Mario Da Penha in Caravan (image Chandan Khana / AFP / Gety Images):
ON 15 APRIL, the hijra activist Laxmi Narayan Tripathi walked down the stairs of India’s Supreme Court, overwhelmed by what she had just heard. A division bench of Justices KS Radhakrishnan and AK Sikri had reversed a longstanding policy of actively excluding from public life those outside the male–female gender binary.
Since the colonial era, such individuals had been demeaned as eunuchs, dislodged from positions of political authority, dispossessed of their property and livelihoods, and finally criminalised. The justices sought to neutralise this legacy by recognising the fundamental right of citizens to choose their own gender. They asked the centre and the states to endorse these choices on birth certificates, passports, college application forms, ration cards, in public facilities and restrooms—in short, the range of services that gender our national belonging.
More radically, the judges insisted that elected representatives create plans to incorporate transgender people within India’s mammoth affirmative-action regime. “There is a growing recognition,” the court wrote in its judgement, “that the true measure of development of a nation is not economic growth; it is human dignity.”

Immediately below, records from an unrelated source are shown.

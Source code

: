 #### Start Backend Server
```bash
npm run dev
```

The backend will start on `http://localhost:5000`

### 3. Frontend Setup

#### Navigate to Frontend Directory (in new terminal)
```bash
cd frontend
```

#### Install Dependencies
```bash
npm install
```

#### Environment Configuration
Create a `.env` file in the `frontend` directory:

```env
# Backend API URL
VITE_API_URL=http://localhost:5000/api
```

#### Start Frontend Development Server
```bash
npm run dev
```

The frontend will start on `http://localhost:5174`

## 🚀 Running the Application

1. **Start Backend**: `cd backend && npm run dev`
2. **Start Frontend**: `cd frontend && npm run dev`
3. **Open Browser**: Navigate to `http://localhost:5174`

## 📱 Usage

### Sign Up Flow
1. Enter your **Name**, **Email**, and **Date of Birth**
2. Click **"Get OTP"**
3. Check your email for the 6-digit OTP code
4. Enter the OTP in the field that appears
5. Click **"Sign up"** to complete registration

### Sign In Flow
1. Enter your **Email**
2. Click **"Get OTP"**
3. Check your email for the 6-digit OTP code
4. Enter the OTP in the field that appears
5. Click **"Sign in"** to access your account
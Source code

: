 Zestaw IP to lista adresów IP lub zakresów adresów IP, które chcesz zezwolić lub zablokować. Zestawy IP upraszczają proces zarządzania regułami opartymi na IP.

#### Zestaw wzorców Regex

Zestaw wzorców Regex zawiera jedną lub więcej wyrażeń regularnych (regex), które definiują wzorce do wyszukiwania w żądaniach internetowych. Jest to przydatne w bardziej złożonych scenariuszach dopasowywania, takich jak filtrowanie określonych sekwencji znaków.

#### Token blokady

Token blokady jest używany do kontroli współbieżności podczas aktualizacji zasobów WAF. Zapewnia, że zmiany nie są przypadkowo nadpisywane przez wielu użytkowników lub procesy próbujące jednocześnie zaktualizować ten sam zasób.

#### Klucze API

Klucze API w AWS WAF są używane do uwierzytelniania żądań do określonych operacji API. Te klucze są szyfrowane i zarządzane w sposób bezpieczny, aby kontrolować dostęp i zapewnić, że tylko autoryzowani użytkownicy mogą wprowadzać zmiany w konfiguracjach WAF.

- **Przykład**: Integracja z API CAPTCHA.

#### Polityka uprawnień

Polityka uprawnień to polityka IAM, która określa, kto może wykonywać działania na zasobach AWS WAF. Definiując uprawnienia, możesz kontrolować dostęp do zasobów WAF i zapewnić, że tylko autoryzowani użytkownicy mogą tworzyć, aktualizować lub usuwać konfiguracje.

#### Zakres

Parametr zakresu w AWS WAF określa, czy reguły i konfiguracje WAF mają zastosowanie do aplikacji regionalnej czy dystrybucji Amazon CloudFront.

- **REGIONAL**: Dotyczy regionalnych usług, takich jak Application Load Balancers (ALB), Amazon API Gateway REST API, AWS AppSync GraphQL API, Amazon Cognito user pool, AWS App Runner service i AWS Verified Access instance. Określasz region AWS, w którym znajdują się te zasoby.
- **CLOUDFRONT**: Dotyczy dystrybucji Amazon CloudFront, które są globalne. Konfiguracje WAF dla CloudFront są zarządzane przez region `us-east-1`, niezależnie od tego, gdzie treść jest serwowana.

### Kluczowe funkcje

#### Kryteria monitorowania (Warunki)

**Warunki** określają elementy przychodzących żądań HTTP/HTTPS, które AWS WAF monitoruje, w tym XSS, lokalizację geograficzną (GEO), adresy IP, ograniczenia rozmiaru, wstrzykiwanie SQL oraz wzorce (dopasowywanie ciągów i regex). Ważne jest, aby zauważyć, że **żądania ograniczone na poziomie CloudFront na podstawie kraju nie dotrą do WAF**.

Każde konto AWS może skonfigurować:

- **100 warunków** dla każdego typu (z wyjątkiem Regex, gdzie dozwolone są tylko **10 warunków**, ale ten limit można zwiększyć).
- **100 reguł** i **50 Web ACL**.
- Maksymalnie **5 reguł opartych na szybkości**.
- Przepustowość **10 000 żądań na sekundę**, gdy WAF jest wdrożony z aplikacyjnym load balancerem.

Tripathi, who has spent 16 years working for transgender justice, was in tears after hearing the decision. “I felt that no other person of my gender would ever again go through what I have gone through,” she told me. “One of the tallest pillars of democracy in this world had given us back our rights.”
The watershed verdict in National Legal Services Authority vs. Union of India marks a fundamental shift in the country’s established norms for recognising and accommodating marginalised communities in the social and political mainstream. Affirmative action is largely pursued through reservations in educational institutions and in public employment, and these reservations are largely accorded on the basis of varna and jati. Generations of federal and state government programmes—as well as Supreme Court judgements—have confirmed the primacy of caste in the pursuit of affirmative action, even when beneficiaries are not legally Hindu. By recognising that transgender people are discriminated against because of their gender identity, and granting that such discrimination constitutes them as a distinct class, the court has unsettled this consensus. It now seems plausible that factors other than caste or ethnicity could become the basis for successful claims to affirmative action by different kinds of groups.